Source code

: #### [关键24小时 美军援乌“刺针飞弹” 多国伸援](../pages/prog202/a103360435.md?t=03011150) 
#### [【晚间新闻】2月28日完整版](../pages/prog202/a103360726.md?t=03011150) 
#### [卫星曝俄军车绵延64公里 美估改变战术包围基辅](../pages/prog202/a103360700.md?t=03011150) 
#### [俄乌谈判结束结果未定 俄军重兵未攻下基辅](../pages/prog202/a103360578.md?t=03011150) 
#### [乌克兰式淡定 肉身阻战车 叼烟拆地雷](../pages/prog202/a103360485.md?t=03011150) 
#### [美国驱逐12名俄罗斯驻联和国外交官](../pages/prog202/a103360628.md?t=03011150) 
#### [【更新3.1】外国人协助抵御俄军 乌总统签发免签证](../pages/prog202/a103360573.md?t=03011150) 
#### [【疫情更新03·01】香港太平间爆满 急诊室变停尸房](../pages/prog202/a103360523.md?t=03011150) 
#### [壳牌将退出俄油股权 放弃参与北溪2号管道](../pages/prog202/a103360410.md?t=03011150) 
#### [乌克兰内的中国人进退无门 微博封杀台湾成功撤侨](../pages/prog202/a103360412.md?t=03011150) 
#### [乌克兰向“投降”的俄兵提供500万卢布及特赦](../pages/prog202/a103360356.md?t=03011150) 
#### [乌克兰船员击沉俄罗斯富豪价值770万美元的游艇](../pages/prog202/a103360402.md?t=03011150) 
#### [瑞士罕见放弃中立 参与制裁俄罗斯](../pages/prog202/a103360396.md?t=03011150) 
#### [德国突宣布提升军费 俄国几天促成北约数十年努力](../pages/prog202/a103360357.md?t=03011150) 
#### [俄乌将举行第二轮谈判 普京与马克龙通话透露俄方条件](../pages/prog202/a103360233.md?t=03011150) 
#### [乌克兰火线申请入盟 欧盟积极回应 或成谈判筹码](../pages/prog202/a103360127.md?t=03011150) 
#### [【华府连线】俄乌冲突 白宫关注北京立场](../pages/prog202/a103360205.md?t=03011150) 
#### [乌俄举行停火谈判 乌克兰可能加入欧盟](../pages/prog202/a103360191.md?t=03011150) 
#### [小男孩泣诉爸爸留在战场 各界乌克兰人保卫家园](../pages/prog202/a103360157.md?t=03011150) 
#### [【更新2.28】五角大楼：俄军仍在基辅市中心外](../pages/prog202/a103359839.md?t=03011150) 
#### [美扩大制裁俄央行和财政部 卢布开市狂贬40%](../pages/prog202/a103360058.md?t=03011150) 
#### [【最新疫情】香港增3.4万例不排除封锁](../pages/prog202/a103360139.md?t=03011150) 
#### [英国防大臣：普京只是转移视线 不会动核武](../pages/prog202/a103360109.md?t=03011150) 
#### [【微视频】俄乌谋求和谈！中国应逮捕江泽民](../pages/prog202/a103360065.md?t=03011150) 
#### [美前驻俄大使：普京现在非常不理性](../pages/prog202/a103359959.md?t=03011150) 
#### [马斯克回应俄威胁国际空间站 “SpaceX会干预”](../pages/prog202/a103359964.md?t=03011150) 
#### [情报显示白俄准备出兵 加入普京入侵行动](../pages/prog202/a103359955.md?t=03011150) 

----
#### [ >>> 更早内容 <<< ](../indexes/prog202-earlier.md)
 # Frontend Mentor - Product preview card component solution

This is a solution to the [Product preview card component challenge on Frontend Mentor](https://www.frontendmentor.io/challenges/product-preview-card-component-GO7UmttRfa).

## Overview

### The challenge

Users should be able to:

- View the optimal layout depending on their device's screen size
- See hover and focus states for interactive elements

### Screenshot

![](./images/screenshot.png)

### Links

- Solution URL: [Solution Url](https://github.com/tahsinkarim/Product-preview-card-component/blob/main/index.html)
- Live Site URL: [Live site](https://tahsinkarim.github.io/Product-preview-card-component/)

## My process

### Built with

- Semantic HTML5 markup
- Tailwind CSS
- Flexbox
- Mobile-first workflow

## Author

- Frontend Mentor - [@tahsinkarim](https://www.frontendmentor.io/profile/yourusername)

Task statement:
Every line in the listing that holds "Frontend" belongs in the answer.

Answer space:
 # Frontend Mentor - Product preview card component solution
This is a solution to the [Product preview card component challenge on Frontend Mentor](https://www.frontendmentor.io/challenges/product-preview-card-component-GO7UmttRfa).
- Frontend Mentor - [@tahsinkarim](https://www.frontendmentor.io/profile/yourusername)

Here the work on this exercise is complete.